• **ABOUT THIS TASK**: In the entries that follow, find every line containing "Biên" and copy it.
§ §
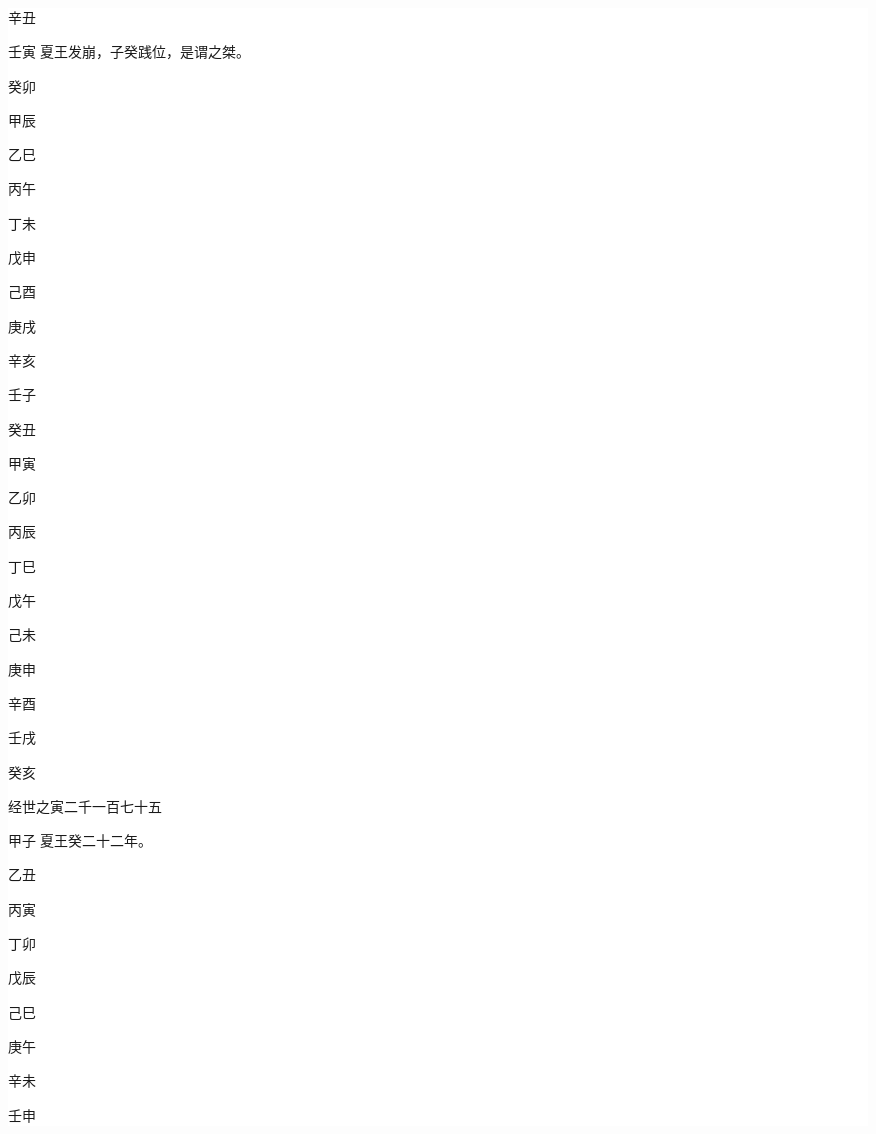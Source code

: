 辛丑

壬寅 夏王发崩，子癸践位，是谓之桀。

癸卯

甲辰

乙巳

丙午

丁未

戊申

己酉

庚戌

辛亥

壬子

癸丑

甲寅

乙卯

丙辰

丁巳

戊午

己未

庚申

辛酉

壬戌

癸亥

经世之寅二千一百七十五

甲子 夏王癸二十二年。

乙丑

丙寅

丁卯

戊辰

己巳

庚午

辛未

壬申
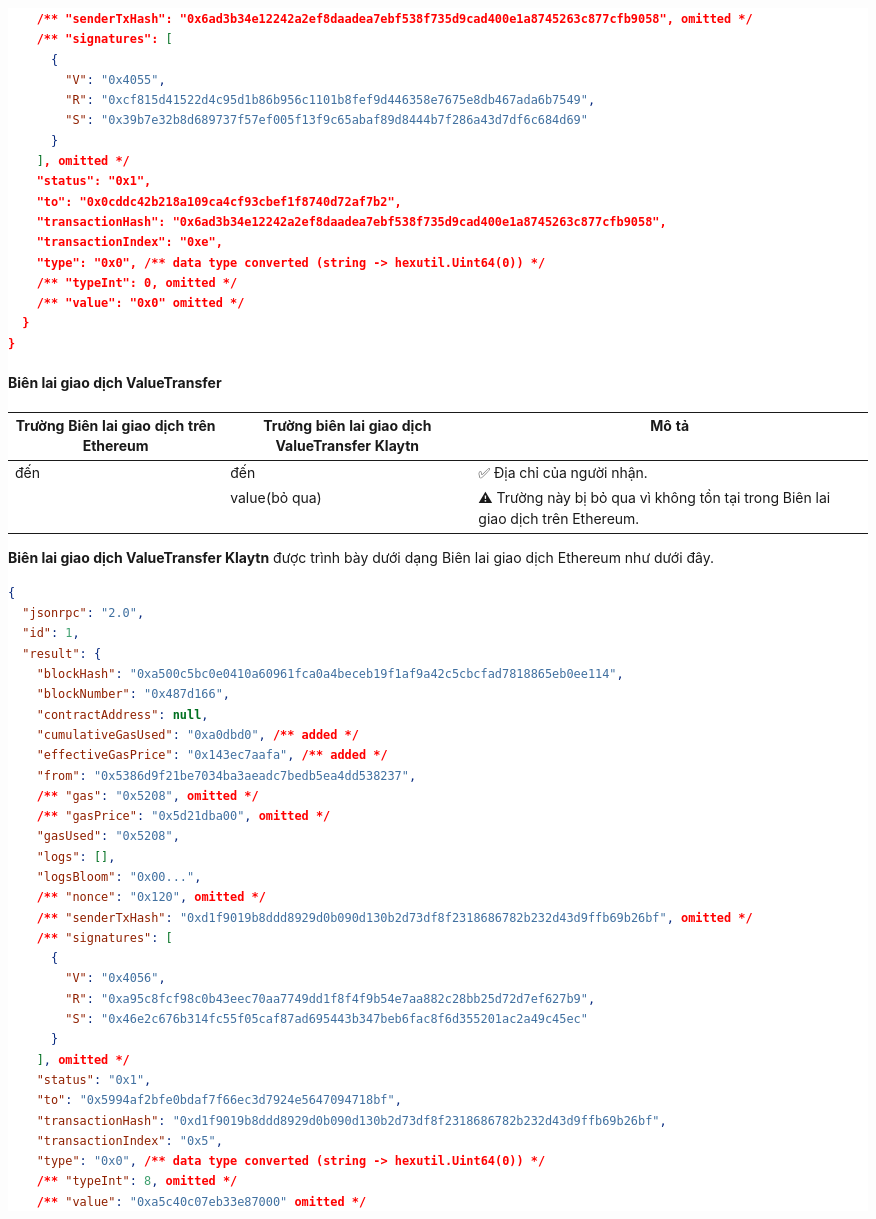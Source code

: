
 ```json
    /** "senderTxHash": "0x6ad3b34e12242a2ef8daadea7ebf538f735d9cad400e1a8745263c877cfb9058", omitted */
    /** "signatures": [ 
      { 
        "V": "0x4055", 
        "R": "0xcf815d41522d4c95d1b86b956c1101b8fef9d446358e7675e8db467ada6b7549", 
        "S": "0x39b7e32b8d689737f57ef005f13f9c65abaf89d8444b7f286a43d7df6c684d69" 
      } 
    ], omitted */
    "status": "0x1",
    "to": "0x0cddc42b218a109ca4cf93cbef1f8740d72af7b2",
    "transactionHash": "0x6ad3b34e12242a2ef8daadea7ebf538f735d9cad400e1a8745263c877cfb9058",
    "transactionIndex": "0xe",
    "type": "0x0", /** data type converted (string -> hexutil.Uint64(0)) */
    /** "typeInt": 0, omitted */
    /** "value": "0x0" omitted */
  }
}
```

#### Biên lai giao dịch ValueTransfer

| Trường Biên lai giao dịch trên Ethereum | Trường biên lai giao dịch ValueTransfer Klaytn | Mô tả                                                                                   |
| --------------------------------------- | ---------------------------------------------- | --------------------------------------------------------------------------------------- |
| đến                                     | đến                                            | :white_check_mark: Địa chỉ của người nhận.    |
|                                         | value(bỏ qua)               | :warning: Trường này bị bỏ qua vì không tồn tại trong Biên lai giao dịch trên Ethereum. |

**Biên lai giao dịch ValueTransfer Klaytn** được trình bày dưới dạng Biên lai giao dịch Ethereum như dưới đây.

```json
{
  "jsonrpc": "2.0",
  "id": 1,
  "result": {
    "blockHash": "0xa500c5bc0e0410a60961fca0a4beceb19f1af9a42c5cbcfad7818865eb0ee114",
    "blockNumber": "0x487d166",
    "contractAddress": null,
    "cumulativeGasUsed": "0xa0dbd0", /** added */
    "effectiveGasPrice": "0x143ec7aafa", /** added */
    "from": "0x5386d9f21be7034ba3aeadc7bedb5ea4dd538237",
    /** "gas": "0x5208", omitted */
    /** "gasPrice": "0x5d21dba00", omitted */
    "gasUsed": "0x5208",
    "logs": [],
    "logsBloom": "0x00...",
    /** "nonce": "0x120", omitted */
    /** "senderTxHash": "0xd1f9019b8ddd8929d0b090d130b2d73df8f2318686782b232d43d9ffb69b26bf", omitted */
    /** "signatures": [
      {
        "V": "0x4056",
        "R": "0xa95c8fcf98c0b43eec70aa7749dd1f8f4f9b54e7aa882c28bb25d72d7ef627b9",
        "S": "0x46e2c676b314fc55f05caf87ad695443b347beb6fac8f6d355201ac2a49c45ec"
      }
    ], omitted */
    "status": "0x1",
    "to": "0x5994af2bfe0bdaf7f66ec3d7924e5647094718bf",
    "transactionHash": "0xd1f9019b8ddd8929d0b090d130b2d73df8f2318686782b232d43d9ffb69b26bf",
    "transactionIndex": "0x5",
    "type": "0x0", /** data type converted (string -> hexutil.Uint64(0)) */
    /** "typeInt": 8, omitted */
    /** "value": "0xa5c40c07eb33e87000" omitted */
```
§ §
• **FINAL ANSWER**:
#### Biên lai giao dịch ValueTransfer
| Trường Biên lai giao dịch trên Ethereum | Trường biên lai giao dịch ValueTransfer Klaytn | Mô tả                                                                                   |
|                                         | value(bỏ qua)               | :warning: Trường này bị bỏ qua vì không tồn tại trong Biên lai giao dịch trên Ethereum. |
**Biên lai giao dịch ValueTransfer Klaytn** được trình bày dưới dạng Biên lai giao dịch Ethereum như dưới đây.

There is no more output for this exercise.